_Description of the task_
Where "Titans" occurs in a line of the entries below, copy that line.

_Records provided_
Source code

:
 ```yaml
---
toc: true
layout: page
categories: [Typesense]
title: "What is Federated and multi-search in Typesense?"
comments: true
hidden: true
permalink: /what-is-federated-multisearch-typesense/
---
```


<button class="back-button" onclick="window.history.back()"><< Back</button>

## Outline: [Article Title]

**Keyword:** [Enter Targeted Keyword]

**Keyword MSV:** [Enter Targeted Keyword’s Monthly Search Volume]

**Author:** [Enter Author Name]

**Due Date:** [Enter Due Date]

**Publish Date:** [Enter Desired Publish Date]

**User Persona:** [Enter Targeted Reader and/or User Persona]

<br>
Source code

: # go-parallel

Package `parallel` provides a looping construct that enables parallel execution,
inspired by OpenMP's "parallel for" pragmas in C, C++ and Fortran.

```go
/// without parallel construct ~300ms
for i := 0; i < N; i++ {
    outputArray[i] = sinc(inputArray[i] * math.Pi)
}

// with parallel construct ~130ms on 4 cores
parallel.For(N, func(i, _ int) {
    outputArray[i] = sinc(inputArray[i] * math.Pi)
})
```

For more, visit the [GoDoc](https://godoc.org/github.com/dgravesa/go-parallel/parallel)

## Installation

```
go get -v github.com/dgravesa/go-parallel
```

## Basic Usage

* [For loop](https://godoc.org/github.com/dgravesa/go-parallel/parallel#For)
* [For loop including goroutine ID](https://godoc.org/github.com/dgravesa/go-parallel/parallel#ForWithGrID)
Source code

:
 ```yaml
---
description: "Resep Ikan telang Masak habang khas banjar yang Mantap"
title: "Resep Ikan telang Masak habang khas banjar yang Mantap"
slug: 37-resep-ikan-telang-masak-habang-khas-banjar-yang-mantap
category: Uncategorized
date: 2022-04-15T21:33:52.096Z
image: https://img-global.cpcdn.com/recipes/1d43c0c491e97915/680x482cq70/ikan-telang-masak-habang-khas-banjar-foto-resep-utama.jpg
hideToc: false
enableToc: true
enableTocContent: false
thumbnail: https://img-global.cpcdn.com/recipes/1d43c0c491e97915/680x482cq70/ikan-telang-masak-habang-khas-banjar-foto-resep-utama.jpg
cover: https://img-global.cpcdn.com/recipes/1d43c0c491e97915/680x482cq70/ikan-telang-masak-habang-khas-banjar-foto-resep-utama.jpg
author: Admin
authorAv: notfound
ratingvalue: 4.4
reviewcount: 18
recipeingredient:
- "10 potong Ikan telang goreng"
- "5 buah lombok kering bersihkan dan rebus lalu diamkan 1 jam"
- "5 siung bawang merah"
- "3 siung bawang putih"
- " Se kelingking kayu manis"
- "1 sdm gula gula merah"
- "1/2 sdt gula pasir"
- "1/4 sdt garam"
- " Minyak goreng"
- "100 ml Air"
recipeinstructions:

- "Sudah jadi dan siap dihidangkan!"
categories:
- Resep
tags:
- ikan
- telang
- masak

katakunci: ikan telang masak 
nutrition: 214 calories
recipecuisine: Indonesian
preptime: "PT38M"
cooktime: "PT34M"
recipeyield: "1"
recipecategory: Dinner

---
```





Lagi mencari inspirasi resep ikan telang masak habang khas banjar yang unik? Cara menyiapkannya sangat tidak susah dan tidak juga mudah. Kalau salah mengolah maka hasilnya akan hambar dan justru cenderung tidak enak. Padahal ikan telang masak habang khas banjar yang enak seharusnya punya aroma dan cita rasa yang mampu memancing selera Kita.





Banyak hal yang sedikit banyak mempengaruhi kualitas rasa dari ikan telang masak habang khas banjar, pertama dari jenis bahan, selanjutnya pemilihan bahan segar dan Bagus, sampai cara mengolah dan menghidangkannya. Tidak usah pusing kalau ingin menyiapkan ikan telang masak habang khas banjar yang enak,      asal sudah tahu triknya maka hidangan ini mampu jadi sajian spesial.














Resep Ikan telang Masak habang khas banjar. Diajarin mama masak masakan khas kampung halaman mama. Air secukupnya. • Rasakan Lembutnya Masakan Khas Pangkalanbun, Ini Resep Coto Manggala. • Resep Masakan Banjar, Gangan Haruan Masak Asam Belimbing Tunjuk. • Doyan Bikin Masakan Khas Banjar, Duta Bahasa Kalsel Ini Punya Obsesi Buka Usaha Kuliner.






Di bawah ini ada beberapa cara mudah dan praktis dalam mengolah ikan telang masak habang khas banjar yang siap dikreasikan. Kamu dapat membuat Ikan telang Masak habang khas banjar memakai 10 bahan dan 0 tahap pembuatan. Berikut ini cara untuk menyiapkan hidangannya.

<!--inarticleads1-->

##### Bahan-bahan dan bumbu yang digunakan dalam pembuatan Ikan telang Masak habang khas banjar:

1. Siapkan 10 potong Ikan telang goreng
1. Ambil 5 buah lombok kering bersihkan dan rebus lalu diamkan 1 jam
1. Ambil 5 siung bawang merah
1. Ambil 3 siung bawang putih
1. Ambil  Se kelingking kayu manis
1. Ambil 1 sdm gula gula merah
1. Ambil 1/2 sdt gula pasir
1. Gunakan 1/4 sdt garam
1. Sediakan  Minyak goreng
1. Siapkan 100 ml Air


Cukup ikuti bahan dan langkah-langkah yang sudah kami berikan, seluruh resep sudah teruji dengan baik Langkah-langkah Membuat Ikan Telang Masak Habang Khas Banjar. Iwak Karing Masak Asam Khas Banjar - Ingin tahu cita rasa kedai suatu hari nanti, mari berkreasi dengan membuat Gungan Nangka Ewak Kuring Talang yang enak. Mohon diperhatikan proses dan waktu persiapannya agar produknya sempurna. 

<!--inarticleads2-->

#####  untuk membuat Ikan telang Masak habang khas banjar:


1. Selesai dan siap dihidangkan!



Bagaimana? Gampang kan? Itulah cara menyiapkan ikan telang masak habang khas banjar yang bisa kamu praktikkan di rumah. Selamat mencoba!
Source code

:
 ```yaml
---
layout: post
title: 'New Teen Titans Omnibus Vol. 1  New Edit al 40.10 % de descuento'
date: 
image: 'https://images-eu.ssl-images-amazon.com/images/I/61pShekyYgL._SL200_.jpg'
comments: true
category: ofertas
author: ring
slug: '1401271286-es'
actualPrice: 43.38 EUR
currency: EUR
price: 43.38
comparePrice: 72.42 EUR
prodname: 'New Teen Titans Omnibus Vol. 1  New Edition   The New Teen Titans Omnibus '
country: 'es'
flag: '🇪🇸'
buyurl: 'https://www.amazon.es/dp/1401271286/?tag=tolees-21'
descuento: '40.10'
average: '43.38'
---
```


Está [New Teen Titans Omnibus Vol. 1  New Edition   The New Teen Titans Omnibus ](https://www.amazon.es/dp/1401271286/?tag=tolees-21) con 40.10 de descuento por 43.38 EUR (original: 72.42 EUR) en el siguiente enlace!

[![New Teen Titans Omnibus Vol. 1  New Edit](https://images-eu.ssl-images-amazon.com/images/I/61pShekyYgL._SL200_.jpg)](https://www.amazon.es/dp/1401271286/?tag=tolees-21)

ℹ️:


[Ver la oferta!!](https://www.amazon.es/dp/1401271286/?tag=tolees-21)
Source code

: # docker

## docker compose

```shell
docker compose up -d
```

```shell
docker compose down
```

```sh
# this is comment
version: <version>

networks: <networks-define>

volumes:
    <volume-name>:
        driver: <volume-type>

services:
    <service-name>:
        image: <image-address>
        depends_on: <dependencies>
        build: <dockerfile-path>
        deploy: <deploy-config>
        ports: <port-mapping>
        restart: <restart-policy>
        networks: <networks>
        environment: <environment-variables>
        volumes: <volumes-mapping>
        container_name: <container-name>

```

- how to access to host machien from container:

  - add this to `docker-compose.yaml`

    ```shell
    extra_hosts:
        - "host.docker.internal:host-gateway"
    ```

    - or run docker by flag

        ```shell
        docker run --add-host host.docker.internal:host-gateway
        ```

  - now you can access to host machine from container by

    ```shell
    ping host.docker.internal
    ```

_Response to the exercise_
title: 'New Teen Titans Omnibus Vol. 1  New Edit al 40.10 % de descuento'
prodname: 'New Teen Titans Omnibus Vol. 1  New Edition   The New Teen Titans Omnibus '
Está [New Teen Titans Omnibus Vol. 1  New Edition   The New Teen Titans Omnibus ](https://www.amazon.es/dp/1401271286/?tag=tolees-21) con 40.10 de descuento por 43.38 EUR (original: 72.42 EUR) en el siguiente enlace!
[![New Teen Titans Omnibus Vol. 1  New Edit](https://images-eu.ssl-images-amazon.com/images/I/61pShekyYgL._SL200_.jpg)](https://www.amazon.es/dp/1401271286/?tag=tolees-21)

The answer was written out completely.